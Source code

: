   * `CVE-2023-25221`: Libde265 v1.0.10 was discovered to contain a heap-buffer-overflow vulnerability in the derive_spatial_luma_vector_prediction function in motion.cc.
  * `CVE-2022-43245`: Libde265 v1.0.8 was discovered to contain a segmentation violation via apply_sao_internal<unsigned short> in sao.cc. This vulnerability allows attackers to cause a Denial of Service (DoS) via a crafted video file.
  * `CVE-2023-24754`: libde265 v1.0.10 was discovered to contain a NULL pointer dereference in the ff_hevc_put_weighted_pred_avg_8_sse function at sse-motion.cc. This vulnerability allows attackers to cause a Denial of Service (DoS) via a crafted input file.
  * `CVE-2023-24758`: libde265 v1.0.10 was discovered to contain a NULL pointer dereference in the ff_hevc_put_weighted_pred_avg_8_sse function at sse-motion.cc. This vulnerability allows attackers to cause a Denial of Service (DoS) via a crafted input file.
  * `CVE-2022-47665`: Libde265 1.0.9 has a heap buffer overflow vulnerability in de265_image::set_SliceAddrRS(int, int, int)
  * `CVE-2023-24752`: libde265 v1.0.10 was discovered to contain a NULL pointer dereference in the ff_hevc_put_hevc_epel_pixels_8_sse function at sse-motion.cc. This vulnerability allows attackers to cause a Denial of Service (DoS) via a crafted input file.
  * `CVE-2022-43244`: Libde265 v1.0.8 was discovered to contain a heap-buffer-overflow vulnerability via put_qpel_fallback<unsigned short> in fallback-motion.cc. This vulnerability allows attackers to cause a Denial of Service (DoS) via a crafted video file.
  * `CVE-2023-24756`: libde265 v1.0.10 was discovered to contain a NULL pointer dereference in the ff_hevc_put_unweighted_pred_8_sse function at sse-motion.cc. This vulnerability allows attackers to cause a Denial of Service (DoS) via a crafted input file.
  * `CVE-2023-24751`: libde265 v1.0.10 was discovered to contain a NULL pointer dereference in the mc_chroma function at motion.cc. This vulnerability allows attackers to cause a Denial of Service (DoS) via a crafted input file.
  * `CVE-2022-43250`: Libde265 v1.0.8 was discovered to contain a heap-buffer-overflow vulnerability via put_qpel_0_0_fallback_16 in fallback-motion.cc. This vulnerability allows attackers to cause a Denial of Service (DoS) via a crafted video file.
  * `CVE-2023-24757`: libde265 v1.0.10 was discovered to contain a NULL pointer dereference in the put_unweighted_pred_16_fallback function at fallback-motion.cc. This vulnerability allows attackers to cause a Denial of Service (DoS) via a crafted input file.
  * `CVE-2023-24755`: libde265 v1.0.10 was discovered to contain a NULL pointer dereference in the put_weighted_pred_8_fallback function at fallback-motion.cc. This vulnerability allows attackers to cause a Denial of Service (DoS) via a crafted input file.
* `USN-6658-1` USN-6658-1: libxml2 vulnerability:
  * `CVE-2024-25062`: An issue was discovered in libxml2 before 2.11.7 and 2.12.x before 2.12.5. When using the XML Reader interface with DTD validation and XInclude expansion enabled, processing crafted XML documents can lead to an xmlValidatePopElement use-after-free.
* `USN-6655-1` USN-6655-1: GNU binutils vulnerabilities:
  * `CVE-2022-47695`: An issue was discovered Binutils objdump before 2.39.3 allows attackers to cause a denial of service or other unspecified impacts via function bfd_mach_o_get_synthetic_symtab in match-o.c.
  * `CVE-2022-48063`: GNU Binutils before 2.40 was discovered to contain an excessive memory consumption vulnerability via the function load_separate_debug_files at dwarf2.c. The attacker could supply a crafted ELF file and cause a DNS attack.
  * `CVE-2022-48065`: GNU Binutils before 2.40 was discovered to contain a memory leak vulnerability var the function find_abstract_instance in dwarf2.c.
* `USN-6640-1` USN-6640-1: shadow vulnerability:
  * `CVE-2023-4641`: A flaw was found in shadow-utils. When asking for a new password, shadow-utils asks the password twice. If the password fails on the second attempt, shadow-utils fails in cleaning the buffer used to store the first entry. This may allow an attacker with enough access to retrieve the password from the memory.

********

If a line comes after the one containing "vulnerability via put_qpel_fallback<unsigned", leave it out; set down every line of the data before it, and that line itself, exactly.

Source code

:   * `CVE-2023-25221`: Libde265 v1.0.10 was discovered to contain a heap-buffer-overflow vulnerability in the derive_spatial_luma_vector_prediction function in motion.cc.
  * `CVE-2022-43245`: Libde265 v1.0.8 was discovered to contain a segmentation violation via apply_sao_internal<unsigned short> in sao.cc. This vulnerability allows attackers to cause a Denial of Service (DoS) via a crafted video file.
  * `CVE-2023-24754`: libde265 v1.0.10 was discovered to contain a NULL pointer dereference in the ff_hevc_put_weighted_pred_avg_8_sse function at sse-motion.cc. This vulnerability allows attackers to cause a Denial of Service (DoS) via a crafted input file.
  * `CVE-2023-24758`: libde265 v1.0.10 was discovered to contain a NULL pointer dereference in the ff_hevc_put_weighted_pred_avg_8_sse function at sse-motion.cc. This vulnerability allows attackers to cause a Denial of Service (DoS) via a crafted input file.
  * `CVE-2022-47665`: Libde265 1.0.9 has a heap buffer overflow vulnerability in de265_image::set_SliceAddrRS(int, int, int)
  * `CVE-2023-24752`: libde265 v1.0.10 was discovered to contain a NULL pointer dereference in the ff_hevc_put_hevc_epel_pixels_8_sse function at sse-motion.cc. This vulnerability allows attackers to cause a Denial of Service (DoS) via a crafted input file.
  * `CVE-2022-43244`: Libde265 v1.0.8 was discovered to contain a heap-buffer-overflow vulnerability via put_qpel_fallback<unsigned short> in fallback-motion.cc. This vulnerability allows attackers to cause a Denial of Service (DoS) via a crafted video file.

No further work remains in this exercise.